Daewoo Shipbuilding & Marine Engineering Co. (042660), the world’s third-largest shipbuilder, fell the most in 21 months in Seoul trading on concern the company may record weaker profit.
Daewoo Shipbuilding dropped 10.5 percent, the biggest decline since August 19, 2011, to close at 25,600 won. The stock, the worst performer on the MSCI Asia Pacific Index today, has fallen 5.7 percent this year, compared with a 0.5 percent drop for the Kospi index.
The shipbuilder yesterday posted a 42 percent decline in first-quarter profit. Earnings missed analysts’ estimates because of rising costs from offshore operations, according to E*Trade Securities Korea Co. Shipyards, including Seoul-based Daewoo Shipbuilding and Samsung Heavy Industries Co. (010140), have turned to contracts for drilling and floating production units amid a slump in ship orders.

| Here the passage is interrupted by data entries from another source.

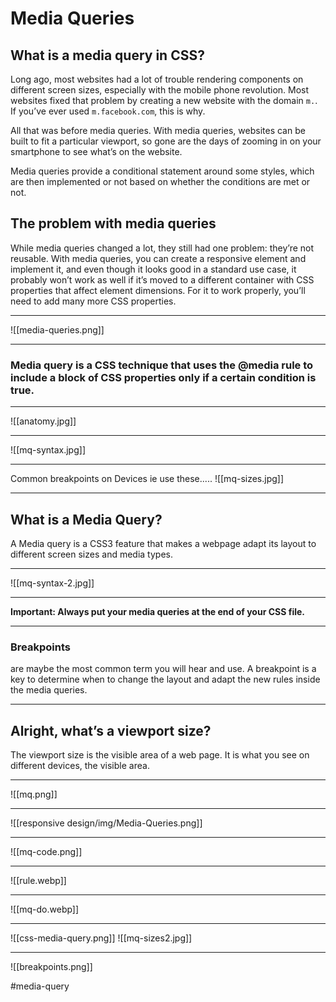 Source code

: # Media Queries

## What is a media query in CSS?

Long ago, most websites had a lot of trouble rendering components on different screen sizes, especially with the mobile phone revolution. Most websites fixed that problem by creating a new website with the domain `m.`. If you’ve ever used `m.facebook.com`, this is why.

All that was before media queries. With media queries, websites can be built to fit a particular viewport, so gone are the days of zooming in on your smartphone to see what’s on the website.

Media queries provide a conditional statement around some styles, which are then implemented or not based on whether the conditions are met or not.

## The problem with media queries

While media queries changed a lot, they still had one problem: they’re not reusable. With media queries, you can create a responsive element and implement it, and even though it looks good in a standard use case, it probably won’t work as well if it’s moved to a different container with CSS properties that affect element dimensions. For it to work properly, you’ll need to add many more CSS properties.
***
![[media-queries.png]]
***
### Media query is a CSS technique that uses the @media rule to include a block of CSS properties only if a certain condition is true.
***
![[anatomy.jpg]]
***
![[mq-syntax.jpg]]
***
Common breakpoints on Devices ie use these.....
![[mq-sizes.jpg]]
***
## What is a Media Query?

A Media query is a CSS3 feature that makes a webpage adapt its layout to different screen sizes and media types.
***
![[mq-syntax-2.jpg]]

***
**Important: Always put your media queries at the end of your CSS file.**
***
### Breakpoints 
are maybe the most common term you will hear and use. A breakpoint is a key to determine when to change the layout and adapt the new rules inside the media queries.
****
## Alright, what’s a viewport size?

The viewport size is the visible area of a web page. It is what you see on different devices, the visible area.
***
![[mq.png]]
***
![[responsive design/img/Media-Queries.png]]
***
![[mq-code.png]]

***
![[rule.webp]]
***
![[mq-do.webp]]
***
![[css-media-query.png]]
![[mq-sizes2.jpg]]
***
![[breakpoints.png]]




#media-query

“There seemed to be an unexpected increase in costs from its offshore operations, disappointing investors,” said Park Moo Hyun, a Seoul-based analyst at E*Trade. “The market is worried that more costs could be incurred in these operations, undermining earnings going forward.”
Macquarie Group Ltd. cut its recommendation on the stock to neutral from outperform after the company’s results. Net income, including minority interests, fell to 48.9 billion won ($44 million) in the first quarter. That’s less than the 88.2 billion-won average of 17 analysts’ estimates compiled by Bloomberg.

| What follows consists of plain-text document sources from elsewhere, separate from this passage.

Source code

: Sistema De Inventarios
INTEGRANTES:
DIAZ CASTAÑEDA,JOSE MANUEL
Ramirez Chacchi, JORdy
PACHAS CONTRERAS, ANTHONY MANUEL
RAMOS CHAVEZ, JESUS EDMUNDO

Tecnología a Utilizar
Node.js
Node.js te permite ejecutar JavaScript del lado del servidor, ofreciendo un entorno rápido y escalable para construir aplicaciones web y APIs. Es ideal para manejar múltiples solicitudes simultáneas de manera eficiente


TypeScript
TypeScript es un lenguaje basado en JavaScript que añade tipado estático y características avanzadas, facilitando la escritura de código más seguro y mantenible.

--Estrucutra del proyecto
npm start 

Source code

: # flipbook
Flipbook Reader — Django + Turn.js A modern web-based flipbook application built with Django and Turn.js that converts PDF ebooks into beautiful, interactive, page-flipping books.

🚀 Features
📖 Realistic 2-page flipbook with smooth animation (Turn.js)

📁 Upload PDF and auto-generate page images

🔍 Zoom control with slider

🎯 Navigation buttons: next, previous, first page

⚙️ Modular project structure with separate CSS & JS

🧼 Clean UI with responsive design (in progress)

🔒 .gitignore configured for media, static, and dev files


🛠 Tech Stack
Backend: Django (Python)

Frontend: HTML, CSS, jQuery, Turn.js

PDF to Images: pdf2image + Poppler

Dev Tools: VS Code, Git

Operating profit, or sales minus the cost of goods and administrative expenses, slumped 53 percent to 67.3 billion won. That cut profitability to 2.1 percent, compared with 4.6 percent a year earlier.
Daewoo Shipbuilding had $23.6 billion in its order backlog for offshore equipment at the end of April, accounting for 62 percent of total contracts, according to a statement on its website.